Free Online Base64 Decoder -- Seven Base64 Tools in One Place
This page provides seven browser-based Base64 utilities accessible from the left sidebar. Every tool runs entirely in your browser -- no data is uploaded, no account is required, and nothing is stored. Select a tool from the sidebar, paste or upload your content, and results appear immediately.
Base64 Decoder
Converts a standard Base64 string back to plain text. Handles UTF-8 characters, optional padding, and shows the exact error if the input is malformed.
Base64 Encoder
Encodes plain text to standard Base64 (RFC 4648) with correct UTF-8 handling. Output is padded and ready for use in HTML data URIs, JSON fields, and HTTP headers.
URL-Safe Decode
Decodes Base64url strings that use - and _ instead of + and /. Adds padding automatically before decoding, making it ideal for JWT payload inspection.
URL-Safe Encode
Encodes text to Base64url without padding. Output is safe for URL query strings, path segments, file names, and JWT token segments.
Base64 to Image
Renders a Base64 data URL or raw Base64 image string as a live image preview. Supports PNG, JPEG, GIF, WebP, and SVG.
Image to Base64
Reads an image file from your device and outputs the raw Base64 string. File is never uploaded -- conversion uses the browser FileReader API locally.
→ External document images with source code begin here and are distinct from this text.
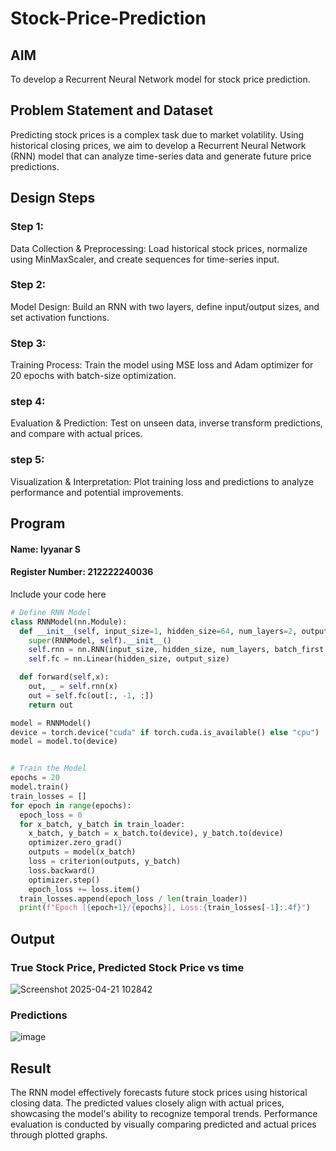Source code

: # Stock-Price-Prediction


## AIM

To develop a Recurrent Neural Network model for stock price prediction.

## Problem Statement and Dataset
Predicting stock prices is a complex task due to market volatility. Using historical closing prices, we aim to develop a Recurrent Neural Network (RNN) model that can analyze time-series data and generate future price predictions.

## Design Steps

### Step 1:
Data Collection & Preprocessing: Load historical stock prices, normalize using MinMaxScaler, and create sequences for time-series input.
### Step 2:
Model Design: Build an RNN with two layers, define input/output sizes, and set activation functions.
### Step 3:
Training Process: Train the model using MSE loss and Adam optimizer for 20 epochs with batch-size optimization.
### step 4:
Evaluation & Prediction: Test on unseen data, inverse transform predictions, and compare with actual prices.
### step 5:
Visualization & Interpretation: Plot training loss and predictions to analyze performance and potential improvements.

## Program
#### Name: Iyyanar S
#### Register Number: 212222240036
Include your code here
```Python 
# Define RNN Model
class RNNModel(nn.Module):
  def __init__(self, input_size=1, hidden_size=64, num_layers=2, output_size=1):
    super(RNNModel, self).__init__()
    self.rnn = nn.RNN(input_size, hidden_size, num_layers, batch_first = True)
    self.fc = nn.Linear(hidden_size, output_size)

  def forward(self,x):
    out, _ = self.rnn(x)
    out = self.fc(out[:, -1, :])
    return out

model = RNNModel()
device = torch.device("cuda" if torch.cuda.is_available() else "cpu")
model = model.to(device)


# Train the Model
epochs = 20
model.train()
train_losses = []
for epoch in range(epochs):
  epoch_loss = 0
  for x_batch, y_batch in train_loader:
    x_batch, y_batch = x_batch.to(device), y_batch.to(device)
    optimizer.zero_grad()
    outputs = model(x_batch)
    loss = criterion(outputs, y_batch)
    loss.backward()
    optimizer.step()
    epoch_loss += loss.item()
  train_losses.append(epoch_loss / len(train_loader))
  print(f"Epoch [{epoch+1}/{epochs}], Loss:{train_losses[-1]:.4f}")

```

## Output

### True Stock Price, Predicted Stock Price vs time
![Screenshot 2025-04-21 102842](https://github.com/user-attachments/assets/1a7caa7a-85f8-4f45-971f-0e8c826faf4d)



### Predictions 
![image](https://github.com/user-attachments/assets/e951ed21-e97e-4108-bb5d-3a13e2e332d7)



## Result
The RNN model effectively forecasts future stock prices using historical closing data. The predicted values closely align with actual prices, showcasing the model's ability to recognize temporal trends. Performance evaluation is conducted by visually comparing predicted and actual prices through plotted graphs.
Online Base64 Decoder -- Convert Base64 Strings Back to Plain Text
Base64 encoding is used throughout modern software: in email attachments, API tokens, data URIs, and configuration files. The free Base64 decoder on this page reverses that encoding instantly. Paste any Base64 string and the original text is recovered in the output panel without any server call.
How the Base64 Decoder Works
The decoder uses the browser's native atob() function combined with decodeURIComponent and escape to correctly handle the full UTF-8 character range, including accented characters and emoji. If the input is not valid Base64 -- due to an invalid character, incorrect padding, or wrong length -- the decoder shows a clear error message rather than silently returning garbled output.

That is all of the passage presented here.